■ Exercise
The result should be an exact copy of the lines from the one with "第三行，输出一个整数 $B$，表示第二排圣诞树的数量。" through the last line of the data below, both included.

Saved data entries
>>>
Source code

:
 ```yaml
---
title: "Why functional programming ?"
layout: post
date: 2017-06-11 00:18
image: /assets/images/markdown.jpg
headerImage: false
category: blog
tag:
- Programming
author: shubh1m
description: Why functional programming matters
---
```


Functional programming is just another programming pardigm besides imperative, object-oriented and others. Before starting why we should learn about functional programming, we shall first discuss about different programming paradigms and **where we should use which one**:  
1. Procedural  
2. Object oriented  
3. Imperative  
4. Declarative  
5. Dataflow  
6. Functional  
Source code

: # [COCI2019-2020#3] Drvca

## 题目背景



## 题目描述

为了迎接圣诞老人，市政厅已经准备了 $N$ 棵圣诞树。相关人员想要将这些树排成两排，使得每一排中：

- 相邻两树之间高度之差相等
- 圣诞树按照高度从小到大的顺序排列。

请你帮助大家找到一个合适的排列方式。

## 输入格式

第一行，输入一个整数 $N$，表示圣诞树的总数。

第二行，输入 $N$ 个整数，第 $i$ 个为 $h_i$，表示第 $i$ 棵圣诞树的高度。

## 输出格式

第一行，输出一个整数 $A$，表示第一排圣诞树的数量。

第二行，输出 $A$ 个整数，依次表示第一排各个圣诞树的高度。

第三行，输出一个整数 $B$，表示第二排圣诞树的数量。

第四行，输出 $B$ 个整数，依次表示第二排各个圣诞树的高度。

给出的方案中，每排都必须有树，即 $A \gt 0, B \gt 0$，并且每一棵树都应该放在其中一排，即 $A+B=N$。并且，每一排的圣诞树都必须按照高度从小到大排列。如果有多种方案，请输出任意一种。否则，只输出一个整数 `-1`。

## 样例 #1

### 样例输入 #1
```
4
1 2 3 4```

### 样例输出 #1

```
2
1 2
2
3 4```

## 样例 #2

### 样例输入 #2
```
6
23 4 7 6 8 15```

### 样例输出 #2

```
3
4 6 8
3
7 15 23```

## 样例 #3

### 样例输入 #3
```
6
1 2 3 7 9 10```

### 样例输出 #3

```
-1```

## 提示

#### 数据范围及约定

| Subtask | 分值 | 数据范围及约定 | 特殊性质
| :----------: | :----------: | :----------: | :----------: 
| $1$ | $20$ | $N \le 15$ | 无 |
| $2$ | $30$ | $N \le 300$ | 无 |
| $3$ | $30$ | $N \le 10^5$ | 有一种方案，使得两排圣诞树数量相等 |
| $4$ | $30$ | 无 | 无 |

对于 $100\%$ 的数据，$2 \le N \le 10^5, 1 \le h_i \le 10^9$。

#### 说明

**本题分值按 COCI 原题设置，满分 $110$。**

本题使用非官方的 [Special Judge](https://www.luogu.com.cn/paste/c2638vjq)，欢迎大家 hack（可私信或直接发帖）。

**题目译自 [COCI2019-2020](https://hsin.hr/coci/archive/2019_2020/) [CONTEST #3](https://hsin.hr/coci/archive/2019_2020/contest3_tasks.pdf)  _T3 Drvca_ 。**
<<<
■ Solution to this task
第三行，输出一个整数 $B$，表示第二排圣诞树的数量。

第四行，输出 $B$ 个整数，依次表示第二排各个圣诞树的高度。

给出的方案中，每排都必须有树，即 $A \gt 0, B \gt 0$，并且每一棵树都应该放在其中一排，即 $A+B=N$。并且，每一排的圣诞树都必须按照高度从小到大排列。如果有多种方案，请输出任意一种。否则，只输出一个整数 `-1`。

## 样例 #1

### 样例输入 #1
```
4
1 2 3 4```

### 样例输出 #1

```
2
1 2
2
3 4```

## 样例 #2

### 样例输入 #2
```
6
23 4 7 6 8 15```

### 样例输出 #2

```
3
4 6 8
3
7 15 23```

## 样例 #3

### 样例输入 #3
```
6
1 2 3 7 9 10```

### 样例输出 #3

```
-1```

## 提示

#### 数据范围及约定

| Subtask | 分值 | 数据范围及约定 | 特殊性质
| :----------: | :----------: | :----------: | :----------: 
| $1$ | $20$ | $N \le 15$ | 无 |
| $2$ | $30$ | $N \le 300$ | 无 |
| $3$ | $30$ | $N \le 10^5$ | 有一种方案，使得两排圣诞树数量相等 |
| $4$ | $30$ | 无 | 无 |

对于 $100\%$ 的数据，$2 \le N \le 10^5, 1 \le h_i \le 10^9$。

#### 说明

**本题分值按 COCI 原题设置，满分 $110$。**

本题使用非官方的 [Special Judge](https://www.luogu.com.cn/paste/c2638vjq)，欢迎大家 hack（可私信或直接发帖）。

**题目译自 [COCI2019-2020](https://hsin.hr/coci/archive/2019_2020/) [CONTEST #3](https://hsin.hr/coci/archive/2019_2020/contest3_tasks.pdf)  _T3 Drvca_ 。**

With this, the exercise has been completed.